Partly, it’s fear. Not just of conflict, but of loss. Loss of connection, of being seen as kind, or of being understood. We want to be good parents, good colleagues, good daughters, good partners. And we worry that saying the thing will put that at risk.

Partly, it’s habit. Many of us didn’t grow up in environments where difficult conversations were done well. We either saw them avoided altogether, or done in ways that felt sharp, blaming, or overwhelming. So we learned to steer away from them.

And partly, if we’re honest, it’s discomfort. It’s much easier to carry something privately than to step into the uncertainty of a real exchange. Once it’s spoken, it’s alive, we are no longer in sole control, and it can’t be neatly managed anymore.

I remember a conversation I avoided for a long time. It wasn’t dramatic, but it mattered to me. I told myself I was being kind by not raising it. That it would be awkward. That it might upset things unnecessarily. But if I’m honest, I wasn’t being kind, I was being careful. We convince ourselves that we’re protecting someone else, when actually we’re protecting ourselves.  When I finally said it – not perfectly – it didn’t go exactly as I’d imagined but something shifted. We were no longer pretending and the relationship felt more real.

That, I think, is the shift that helps. Not trying to get it right but being willing to be real. When we start with something like, “This might not come out perfectly, but I want to talk to you about something that matters to me.” there’s something disarming about that kind of honesty. It lowers the stakes, not by making the conversation less important, but by making it more human.

It can also help to make the conversation smaller. We tend to build these things up until they feel enormous, like one conversation has to solve everything. But often it doesn’t. Sometimes it’s just opening the door, naming one thing, just starting somewhere.

And it helps to remember that we don’t have to do it all at once, or alone. We can think it through with someone we trust first. We can write it down. We can give ourselves permission to pause if it becomes too much. This isn’t about charging in. It’s about moving a little closer to honesty.

It’s also worth remembering that we can’t control the outcome. That’s part of what makes it hard. The other person might not respond as we hope, they might not understand, or they might disagree. But avoiding the conversation doesn’t protect us from that, it just delays it and often makes it worse.

What we can control is how we show up – whether we speak from accusation or from truth. Whether we stay open enough to listen as well as speak. Whether we are willing to remain in the conversation, even if it feels uncomfortable.

Because in the end, the cost of not having the conversation is rarely neutral. Unspoken things don’t just dissolve. They show up in other ways, in how we speak, or don’t speak. In how close we feel, or don’t. In how much energy it takes to keep everything feeling “fine”.

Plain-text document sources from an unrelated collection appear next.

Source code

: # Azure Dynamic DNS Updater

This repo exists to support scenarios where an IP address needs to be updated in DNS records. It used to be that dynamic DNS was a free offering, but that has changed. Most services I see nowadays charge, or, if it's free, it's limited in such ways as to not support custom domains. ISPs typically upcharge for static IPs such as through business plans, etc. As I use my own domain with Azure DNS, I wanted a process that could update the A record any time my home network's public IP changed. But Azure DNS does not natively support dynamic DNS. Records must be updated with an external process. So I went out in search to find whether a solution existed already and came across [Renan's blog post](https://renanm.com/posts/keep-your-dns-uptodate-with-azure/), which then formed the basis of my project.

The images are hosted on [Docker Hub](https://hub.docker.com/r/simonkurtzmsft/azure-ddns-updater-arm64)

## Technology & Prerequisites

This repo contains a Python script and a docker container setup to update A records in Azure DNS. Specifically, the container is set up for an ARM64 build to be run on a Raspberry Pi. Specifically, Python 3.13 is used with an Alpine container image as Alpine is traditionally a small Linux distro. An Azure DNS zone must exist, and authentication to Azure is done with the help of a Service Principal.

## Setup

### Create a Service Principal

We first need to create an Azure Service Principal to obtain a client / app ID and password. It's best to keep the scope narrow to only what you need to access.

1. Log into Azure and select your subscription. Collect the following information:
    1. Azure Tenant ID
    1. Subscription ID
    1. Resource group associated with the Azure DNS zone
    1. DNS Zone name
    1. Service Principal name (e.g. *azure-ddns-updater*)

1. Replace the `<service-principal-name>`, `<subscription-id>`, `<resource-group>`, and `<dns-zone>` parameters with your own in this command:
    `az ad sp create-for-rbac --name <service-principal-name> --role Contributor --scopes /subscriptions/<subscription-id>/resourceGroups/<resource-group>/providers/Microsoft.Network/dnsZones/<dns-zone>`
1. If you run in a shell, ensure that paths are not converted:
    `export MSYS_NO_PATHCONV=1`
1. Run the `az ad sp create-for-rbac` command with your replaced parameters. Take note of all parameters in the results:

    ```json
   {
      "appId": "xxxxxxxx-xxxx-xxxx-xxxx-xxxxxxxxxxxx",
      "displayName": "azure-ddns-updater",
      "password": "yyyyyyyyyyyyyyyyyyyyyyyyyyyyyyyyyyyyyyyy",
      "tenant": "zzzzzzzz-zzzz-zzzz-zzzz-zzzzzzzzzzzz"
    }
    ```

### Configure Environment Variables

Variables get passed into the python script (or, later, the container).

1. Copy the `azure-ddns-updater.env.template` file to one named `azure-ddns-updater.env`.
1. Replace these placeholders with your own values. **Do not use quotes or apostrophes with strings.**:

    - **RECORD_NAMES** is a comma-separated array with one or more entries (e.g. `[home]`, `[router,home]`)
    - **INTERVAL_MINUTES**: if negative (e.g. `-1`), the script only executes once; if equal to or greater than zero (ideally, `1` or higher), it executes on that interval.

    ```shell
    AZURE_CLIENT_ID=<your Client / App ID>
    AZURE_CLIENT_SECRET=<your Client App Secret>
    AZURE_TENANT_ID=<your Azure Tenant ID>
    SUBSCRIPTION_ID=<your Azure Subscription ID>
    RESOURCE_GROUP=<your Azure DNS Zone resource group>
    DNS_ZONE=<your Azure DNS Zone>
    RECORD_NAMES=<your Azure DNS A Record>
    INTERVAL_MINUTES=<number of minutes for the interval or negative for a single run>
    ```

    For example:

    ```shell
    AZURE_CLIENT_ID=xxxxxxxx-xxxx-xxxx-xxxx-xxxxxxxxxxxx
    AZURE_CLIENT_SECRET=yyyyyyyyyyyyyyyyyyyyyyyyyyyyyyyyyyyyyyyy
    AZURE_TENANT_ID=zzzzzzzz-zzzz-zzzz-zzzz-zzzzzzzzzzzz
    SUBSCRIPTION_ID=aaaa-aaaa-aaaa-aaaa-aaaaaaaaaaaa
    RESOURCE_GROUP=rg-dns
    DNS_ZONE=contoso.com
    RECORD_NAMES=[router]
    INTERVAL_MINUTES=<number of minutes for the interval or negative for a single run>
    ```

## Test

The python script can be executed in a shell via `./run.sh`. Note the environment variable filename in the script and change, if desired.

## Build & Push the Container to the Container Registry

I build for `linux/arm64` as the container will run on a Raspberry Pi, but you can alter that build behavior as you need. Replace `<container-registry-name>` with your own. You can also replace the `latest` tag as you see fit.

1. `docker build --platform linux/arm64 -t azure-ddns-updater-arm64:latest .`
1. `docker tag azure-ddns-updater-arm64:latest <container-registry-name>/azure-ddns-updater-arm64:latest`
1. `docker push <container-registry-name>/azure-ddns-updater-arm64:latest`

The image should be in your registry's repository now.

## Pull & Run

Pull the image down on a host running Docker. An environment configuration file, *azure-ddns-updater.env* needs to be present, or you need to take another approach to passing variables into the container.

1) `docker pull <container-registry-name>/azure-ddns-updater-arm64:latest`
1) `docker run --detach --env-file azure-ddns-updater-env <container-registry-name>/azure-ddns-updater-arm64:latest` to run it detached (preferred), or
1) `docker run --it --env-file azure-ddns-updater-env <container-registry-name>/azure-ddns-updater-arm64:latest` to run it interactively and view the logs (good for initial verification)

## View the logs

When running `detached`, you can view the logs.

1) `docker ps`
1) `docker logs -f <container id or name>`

I’m not suggesting we say everything, all the time. That would be overwhelming. But I am suggesting we notice where we’re holding back and ask ourselves what we’re protecting by not saying it. And whether there might be a way to say just enough to begin. Because the conversations we avoid slowly create distance.   When we find a way to step into them, something shifts. Not always neatly or comfortably, but truthfully. And that’s where real connection lies.